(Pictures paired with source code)
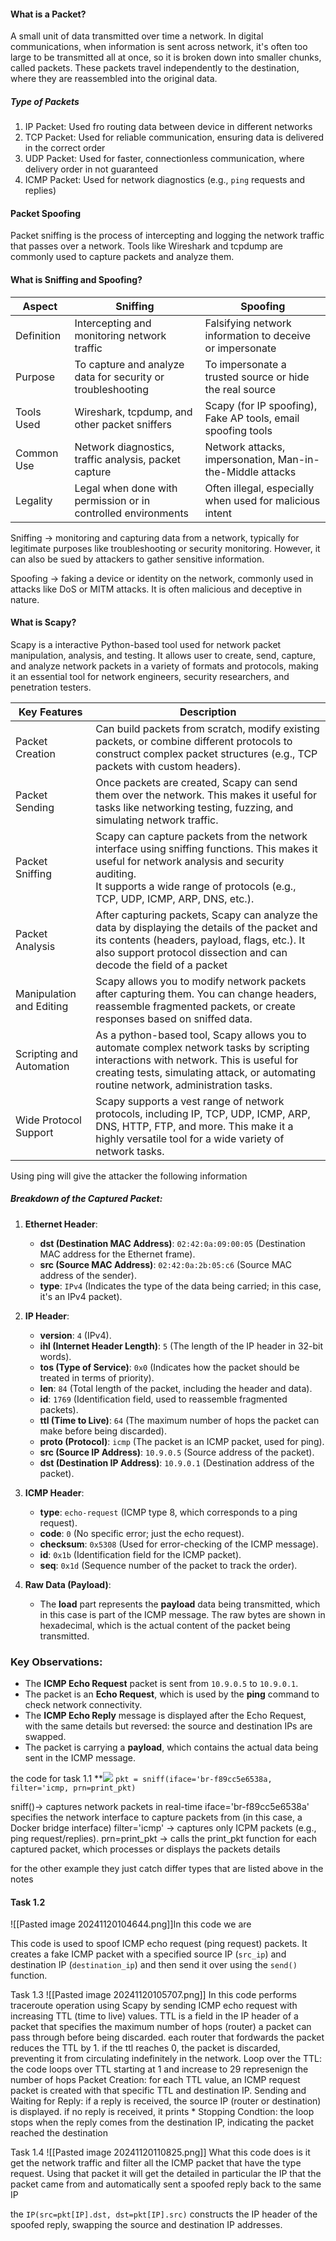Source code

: 
#### What is a Packet?
A small unit of data transmitted over time a network. In digital communications, when information is sent across network, it's often too large to be transmitted all at once, so it is broken down into smaller chunks, called packets. These packets travel independently to the destination, where they are reassembled into the original data.

##### Type of Packets 
1. IP Packet: Used fro routing data between device in different networks
2. TCP Packet: Used for reliable communication, ensuring data is delivered in the correct order
3. UDP Packet: Used for faster, connectionless communication, where delivery order in not guaranteed
4. ICMP Packet: Used for network diagnostics (e.g., `ping` requests and replies)
#### Packet Spoofing
Packet sniffing is the process of intercepting and logging the network traffic that passes over a network. Tools like Wireshark and tcpdump are commonly used to capture packets and analyze them. 


#### What is Sniffing and Spoofing?

| Aspect     | Sniffing                                                      | Spoofing                                                     |
| ---------- | ------------------------------------------------------------- | ------------------------------------------------------------ |
| Definition | Intercepting and monitoring network traffic                   | Falsifying network information to deceive or impersonate     |
| Purpose    | To capture and analyze data for security or troubleshooting   | To impersonate a trusted source or hide the real source      |
| Tools Used | Wireshark, tcpdump, and other packet sniffers                 | Scapy (for IP spoofing), Fake AP tools, email spoofing tools |
| Common Use | Network diagnostics, traffic analysis, packet capture         | Network attacks, impersonation, Man-in-the-Middle attacks    |
| Legality   | Legal when done with permission or in controlled environments | Often illegal, especially when used for malicious intent     |
Sniffing -> monitoring and capturing data from a network, typically for legitimate purposes like troubleshooting or security monitoring. However, it can also be sued by attackers to gather sensitive information. 

Spoofing -> faking a device or identity on the network, commonly used in attacks like DoS or MITM attacks. It is often malicious and deceptive in nature. 

#### What is Scapy?
Scapy is a interactive Python-based tool used for network packet manipulation, analysis, and testing. It allows user to create, send, capture, and analyze network packets in a variety of formats and protocols, making it an essential tool for network engineers, security researchers, and penetration testers.

| Key Features             | Description                                                                                                                                                                                                                       |
| ------------------------ | --------------------------------------------------------------------------------------------------------------------------------------------------------------------------------------------------------------------------------- |
| Packet Creation          | Can build packets from scratch, modify existing packets, or combine different protocols to construct complex packet structures (e.g., TCP packets with custom headers).                                                           |
| Packet Sending           | Once packets are created, Scapy can send them over the network. This makes it useful for tasks like networking testing, fuzzing, and simulating network traffic.                                                                  |
| Packet Sniffing          | Scapy can capture packets from the network interface using sniffing functions. This makes it useful for network analysis and security auditing. <br>It supports a wide range of protocols (e.g., TCP, UDP, ICMP, ARP, DNS, etc.). |
| Packet Analysis          | After capturing packets, Scapy can analyze the data by displaying the details of the packet and its contents (headers, payload, flags, etc.). It also support protocol dissection and can decode the field of a packet            |
| Manipulation and Editing | Scapy allows you to modify network packets after capturing them. You can change headers, reassemble fragmented packets, or create responses based on sniffed data.                                                                |
| Scripting and Automation | As a python-based tool, Scapy allows you to automate complex network tasks by scripting interactions with network. This is useful for creating tests, simulating attack, or automating routine network, administration tasks.     |
| Wide Protocol Support    | Scapy supports a vest range of network protocols, including IP, TCP, UDP, ICMP, ARP, DNS, HTTP, FTP, and more. This make it a highly versatile tool for a wide variety of network tasks.                                          |
Using ping will give the attacker the following information 
##### **Breakdown of the Captured Packet:**

1. **Ethernet Header**:
    
    - **dst (Destination MAC Address)**: `02:42:0a:09:00:05` (Destination MAC address for the Ethernet frame).
    - **src (Source MAC Address)**: `02:42:0a:2b:05:c6` (Source MAC address of the sender).
    - **type**: `IPv4` (Indicates the type of the data being carried; in this case, it's an IPv4 packet).
2. **IP Header**:
    
    - **version**: `4` (IPv4).
    - **ihl (Internet Header Length)**: `5` (The length of the IP header in 32-bit words).
    - **tos (Type of Service)**: `0x0` (Indicates how the packet should be treated in terms of priority).
    - **len**: `84` (Total length of the packet, including the header and data).
    - **id**: `1769` (Identification field, used to reassemble fragmented packets).
    - **ttl (Time to Live)**: `64` (The maximum number of hops the packet can make before being discarded).
    - **proto (Protocol)**: `icmp` (The packet is an ICMP packet, used for ping).
    - **src (Source IP Address)**: `10.9.0.5` (Source address of the packet).
    - **dst (Destination IP Address)**: `10.9.0.1` (Destination address of the packet).
3. **ICMP Header**:
    
    - **type**: `echo-request` (ICMP type 8, which corresponds to a ping request).
    - **code**: `0` (No specific error; just the echo request).
    - **checksum**: `0x5308` (Used for error-checking of the ICMP message).
    - **id**: `0x1b` (Identification field for the ICMP packet).
    - **seq**: `0x1d` (Sequence number of the packet to track the order).
4. **Raw Data (Payload)**:
    
    - The **load** part represents the **payload** data being transmitted, which in this case is part of the ICMP message. The raw bytes are shown in hexadecimal, which is the actual content of the packet being transmitted.

### **Key Observations**:

- The **ICMP Echo Request** packet is sent from `10.9.0.5` to `10.9.0.1`.
- The packet is an **Echo Request**, which is used by the **ping** command to check network connectivity.
- The **ICMP Echo Reply** message is displayed after the Echo Request, with the same details but reversed: the source and destination IPs are swapped.
- The packet is carrying a **payload**, which contains the actual data being sent in the ICMP message.


the code for task 1.1
**![](https://lh7-rt.googleusercontent.com/docsz/AD_4nXeOwd2KTTIelGIfBc0igCizKYJmCdf4UJff4s-O8W3EL65YG183kw9k82dSek24CNJOCo0ngFprG8O9y3VcGDJDyomQuKT5eHlqUlvfsTwqNKVSfe4_MuEFZCNH_mTYSixK_yliAQ?key=dGcNJgjqslP_1tsWl0H6OIPo)
`pkt = sniff(iface='br-f89cc5e6538a, filter='icmp, prn=print_pkt)`

sniff()-> captures network packets in real-time
iface='br-f89cc5e6538a' specifies the network interface to capture packets from (in this case, a Docker bridge interface)
filter='icmp' -> captures only ICPM packets (e.g., ping request/replies).
prn=print_pkt  -> calls the print_pkt function for each captured packet, which processes or displays the packets details

for the other example they just catch differ types that are listed above in the notes 

#### Task 1.2
![[Pasted image 20241120104644.png]]In this code we are 

This code is used to spoof ICMP echo request (ping request) packets. It creates a fake ICMP packet with a specified source IP (`src_ip`) and destination IP (`destination_ip`) and then send it over using the `send()` function.


Task 1.3 
![[Pasted image 20241120105707.png]]
In this code performs traceroute operation using Scapy by sending ICMP echo request with increasing TTL (time to live) values. TTL is a field in the IP header of a packet that specifies the maximum number of hops (router) a packet can pass through before being discarded. each router that fordwards the packet reduces the TTL by 1. if the ttl reaches 0, the packet is discarded, preventing it from circulating indefinitely in the network. 
Loop over the TTL: the code loops over TTL starting at 1 and increase to 29 represenign the number of hops
Packet Creation: for each TTL value, an ICMP request packet is created with that specific TTL and destination IP. 
Sending and Waiting for Reply: if a reply is received, the source IP (router or destination) is displayed. if no reply is received, it prints *
Stopping Condtion: the loop stops when the reply comes from the destination IP, indicating the packet reached the destination


Task 1.4 
![[Pasted image 20241120110825.png]]
What this code does is it get the network traffic and filter all the ICMP packet that have the type request. 
Using that packet it will get the detailed in particular the IP that the packet came from and automatically sent a spoofed reply back to the same IP 

the `IP(src=pkt[IP].dst, dst=pkt[IP].src)` constructs the IP header of the spoofed reply, swapping the source and destination IP addresses.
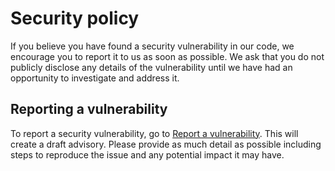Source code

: # Security policy

If you believe you have found a security vulnerability in our code, we encourage you to report it to us as soon as possible.
We ask that you do not publicly disclose any details of the vulnerability until we have had an opportunity to investigate and address it. 

## Reporting a vulnerability

To report a security vulnerability, go to [Report a vulnerability](https://github.com/NethermindEth/zinc/security/advisories/new).
This will create a draft advisory. Please provide as much detail as possible including steps to reproduce the issue and any potential impact it may have.
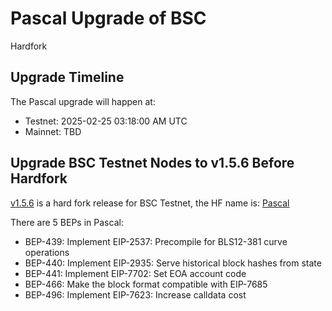 # Pascal Upgrade of BSC

<div class="doc-announce-info">
    <span class="version-tag">Hardfork</span>
</div>

## Upgrade Timeline
The Pascal upgrade will happen at:

- Testnet:  2025-02-25 03:18:00 AM UTC
- Mainnet:  TBD

## Upgrade BSC Testnet Nodes to v1.5.6 Before Hardfork
[v1.5.6](https://github.com/bnb-chain/bsc/releases/tag/v1.5.6) is a hard fork release for BSC Testnet, the HF name is: [Pascal](https://forum.bnbchain.org/t/bnb-chain-upgrades-testnet/934#p-1416-h-1pascal-2)

There are 5 BEPs in Pascal:

- BEP-439: Implement EIP-2537: Precompile for BLS12-381 curve operations
- BEP-440: Implement EIP-2935: Serve historical block hashes from state
- BEP-441: Implement EIP-7702: Set EOA account code
- BEP-466: Make the block format compatible with EIP-7685
- BEP-496: Implement EIP-7623: Increase calldata cost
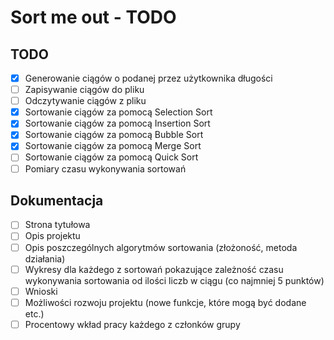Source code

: # Sort me out - TODO
## TODO
* [x] Generowanie ciągów o podanej przez użytkownika długości
* [ ] Zapisywanie ciągów do pliku
* [ ] Odczytywanie ciągów z pliku
* [x] Sortowanie ciągów za pomocą Selection Sort
* [x] Sortowanie ciągów za pomocą Insertion Sort
* [x] Sortowanie ciągów za pomocą Bubble Sort
* [x] Sortowanie ciągów za pomocą Merge Sort
* [ ] Sortowanie ciągów za pomocą Quick Sort
* [ ] Pomiary czasu wykonywania sortowań

## Dokumentacja
* [ ] Strona tytułowa
* [ ] Opis projektu
* [ ] Opis poszczególnych algorytmów sortowania (złożoność, metoda działania)
* [ ] Wykresy dla każdego z sortowań pokazujące zależność czasu wykonywania sortowania od ilości liczb w ciągu (co najmniej 5 punktów)
* [ ] Wnioski
* [ ] Możliwości rozwoju projektu (nowe funkcje, które mogą być dodane etc.)
* [ ] Procentowy wkład pracy każdego z członków grupy
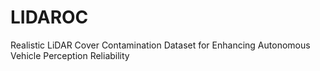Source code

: # LIDAROC
Realistic LiDAR Cover Contamination Dataset for Enhancing Autonomous Vehicle Perception Reliability
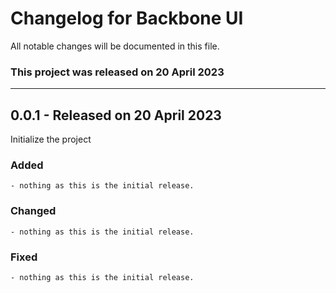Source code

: # Changelog for Backbone UI

All notable changes will be documented in this file.

### This project was released on 20 April 2023

---

## 0.0.1 - Released on 20 April 2023

Initialize the project

### Added

    - nothing as this is the initial release.

### Changed

    - nothing as this is the initial release.

### Fixed

    - nothing as this is the initial release.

Work required
Output the records above as they stand, from the first line to the line with "Legal when done", inclusive, and exclude the pictures.

Task response
Source code

: 
#### What is a Packet?
A small unit of data transmitted over time a network. In digital communications, when information is sent across network, it's often too large to be transmitted all at once, so it is broken down into smaller chunks, called packets. These packets travel independently to the destination, where they are reassembled into the original data.

##### Type of Packets 
1. IP Packet: Used fro routing data between device in different networks
2. TCP Packet: Used for reliable communication, ensuring data is delivered in the correct order
3. UDP Packet: Used for faster, connectionless communication, where delivery order in not guaranteed
4. ICMP Packet: Used for network diagnostics (e.g., `ping` requests and replies)
#### Packet Spoofing
Packet sniffing is the process of intercepting and logging the network traffic that passes over a network. Tools like Wireshark and tcpdump are commonly used to capture packets and analyze them. 


#### What is Sniffing and Spoofing?

| Aspect     | Sniffing                                                      | Spoofing                                                     |
| ---------- | ------------------------------------------------------------- | ------------------------------------------------------------ |
| Definition | Intercepting and monitoring network traffic                   | Falsifying network information to deceive or impersonate     |
| Purpose    | To capture and analyze data for security or troubleshooting   | To impersonate a trusted source or hide the real source      |
| Tools Used | Wireshark, tcpdump, and other packet sniffers                 | Scapy (for IP spoofing), Fake AP tools, email spoofing tools |
| Common Use | Network diagnostics, traffic analysis, packet capture         | Network attacks, impersonation, Man-in-the-Middle attacks    |
| Legality   | Legal when done with permission or in controlled environments | Often illegal, especially when used for malicious intent     |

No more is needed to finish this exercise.